Problem statement: Every line containing "from" should be copied out. Go through the entries and find them.

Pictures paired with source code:
- - - -

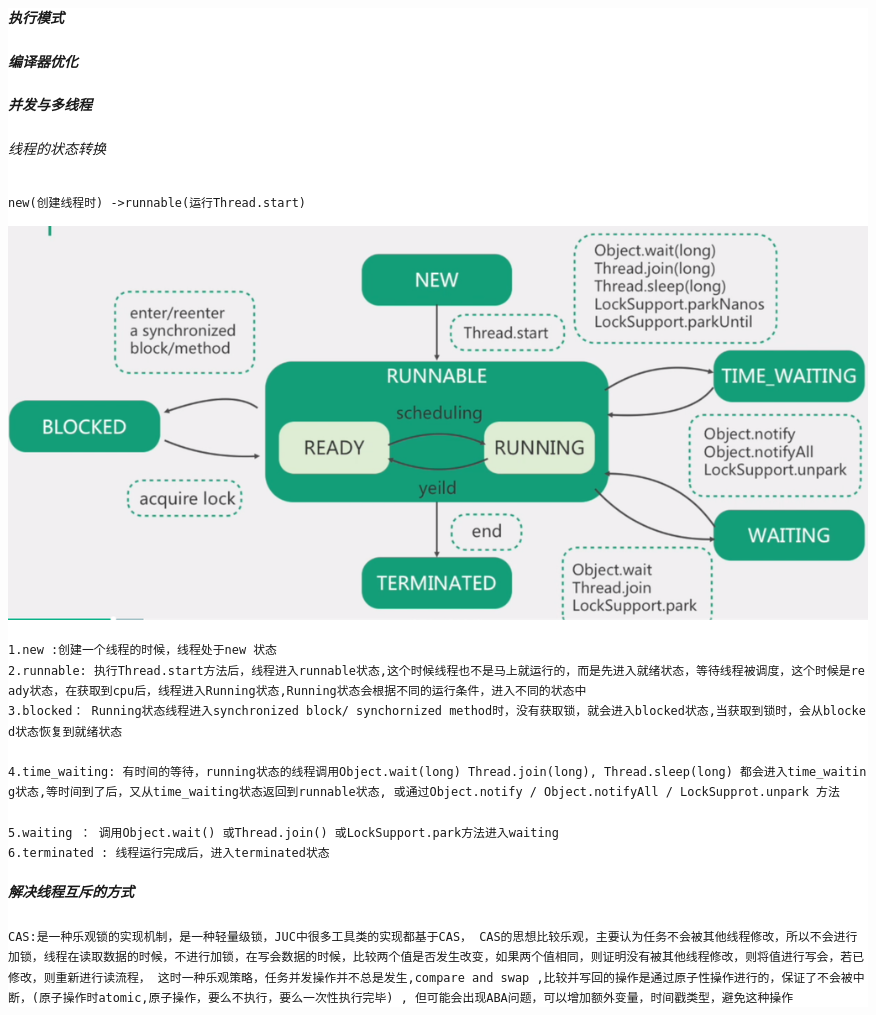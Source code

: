 ##### 执行模式

##### 编译器优化





##### 并发与多线程

###### 线程的状态转换

```
new(创建线程时) ->runnable(运行Thread.start)
```

![1555427539349](assets/1555427539349.png)

```
1.new :创建一个线程的时候，线程处于new 状态
2.runnable: 执行Thread.start方法后，线程进入runnable状态,这个时候线程也不是马上就运行的，而是先进入就绪状态，等待线程被调度，这个时候是ready状态，在获取到cpu后，线程进入Running状态,Running状态会根据不同的运行条件，进入不同的状态中
3.blocked： Running状态线程进入synchronized block/ synchornized method时，没有获取锁，就会进入blocked状态,当获取到锁时，会从blocked状态恢复到就绪状态

4.time_waiting: 有时间的等待，running状态的线程调用Object.wait(long) Thread.join(long), Thread.sleep(long) 都会进入time_waiting状态,等时间到了后，又从time_waiting状态返回到runnable状态, 或通过Object.notify / Object.notifyAll / LockSupprot.unpark 方法

5.waiting ： 调用Object.wait() 或Thread.join() 或LockSupport.park方法进入waiting
6.terminated : 线程运行完成后，进入terminated状态
```

##### 解决线程互斥的方式

```
CAS:是一种乐观锁的实现机制，是一种轻量级锁，JUC中很多工具类的实现都基于CAS， CAS的思想比较乐观，主要认为任务不会被其他线程修改，所以不会进行加锁，线程在读取数据的时候，不进行加锁，在写会数据的时候，比较两个值是否发生改变，如果两个值相同，则证明没有被其他线程修改，则将值进行写会，若已修改，则重新进行读流程， 这时一种乐观策略，任务并发操作并不总是发生,compare and swap ,比较并写回的操作是通过原子性操作进行的，保证了不会被中断，(原子操作时atomic,原子操作，要么不执行，要么一次性执行完毕) , 但可能会出现ABA问题，可以增加额外变量，时间戳类型，避免这种操作

```
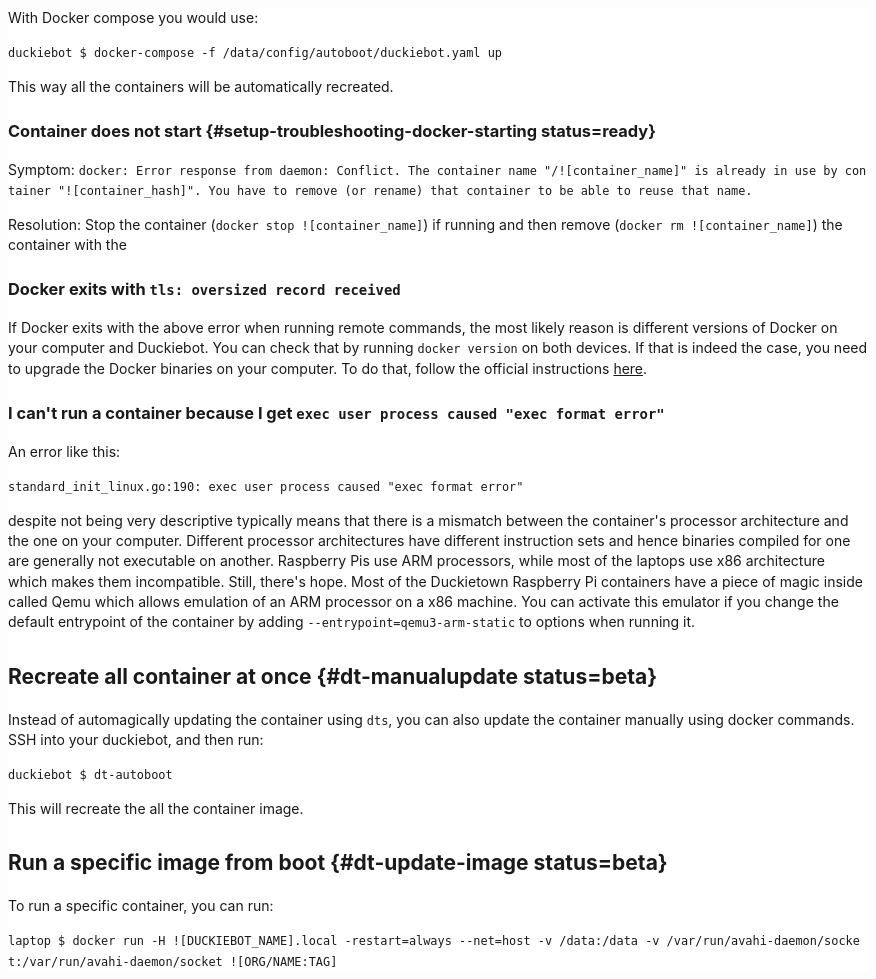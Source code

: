 With Docker compose you would use:

    duckiebot $ docker-compose -f /data/config/autoboot/duckiebot.yaml up

This way all the containers will be automatically recreated.

[compose]: https://docs.docker.com/compose/

### Container does not start {#setup-troubleshooting-docker-starting status=ready}

Symptom: `docker: Error response from daemon: Conflict. The container name "/![container_name]" is already in use by container "![container_hash]". You have to remove (or rename) that container to be able to reuse that name.`

Resolution: Stop the container (`docker stop ![container_name]`) if running and then remove (`docker rm ![container_name]`) the container with the

### Docker exits with `tls: oversized record received`

If Docker exits with the above error when running remote commands, the most likely reason is different versions of Docker on your computer and Duckiebot. You can check that by running `docker version` on both devices. If that is indeed the case, you need to upgrade the Docker binaries on your computer. To do that, follow the official instructions [here](https://docs.docker.com/install/linux/docker-ce/ubuntu/).

### I can't run a container because I get `exec user process caused "exec format error"`

An error like this:

`standard_init_linux.go:190: exec user process caused "exec format error"`

despite not being very descriptive typically means that there is a mismatch between the container's processor architecture and the one on your computer. Different processor architectures have different instruction sets and hence binaries compiled for one are generally not executable on another. Raspberry Pis use ARM processors, while most of the laptops use x86 architecture which makes them incompatible. Still, there's hope. Most of the Duckietown Raspberry Pi containers have a piece of magic inside called Qemu which allows emulation of an ARM processor on a x86 machine. You can activate this emulator if you change the default entrypoint of the container by adding `--entrypoint=qemu3-arm-static` to options when running it.

## Recreate all container at once {#dt-manualupdate status=beta}

Instead of automagically updating the container using `dts`, you can also update the container manually using docker commands. SSH into your duckiebot, and then run:

    duckiebot $ dt-autoboot

This will recreate the all the container image.

## Run a specific image from boot {#dt-update-image status=beta}

To run a specific container, you can run:

    laptop $ docker run -H ![DUCKIEBOT_NAME].local -restart=always --net=host -v /data:/data -v /var/run/avahi-daemon/socket:/var/run/avahi-daemon/socket ![ORG/NAME:TAG]


[here]: https://github.com/duckietown/rpi-duckiebot-simple-python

- - - -

Solution for this task:
Symptom: `docker: Error response from daemon: Conflict. The container name "/![container_name]" is already in use by container "![container_hash]". You have to remove (or rename) that container to be able to reuse that name.`
## Run a specific image from boot {#dt-update-image status=beta}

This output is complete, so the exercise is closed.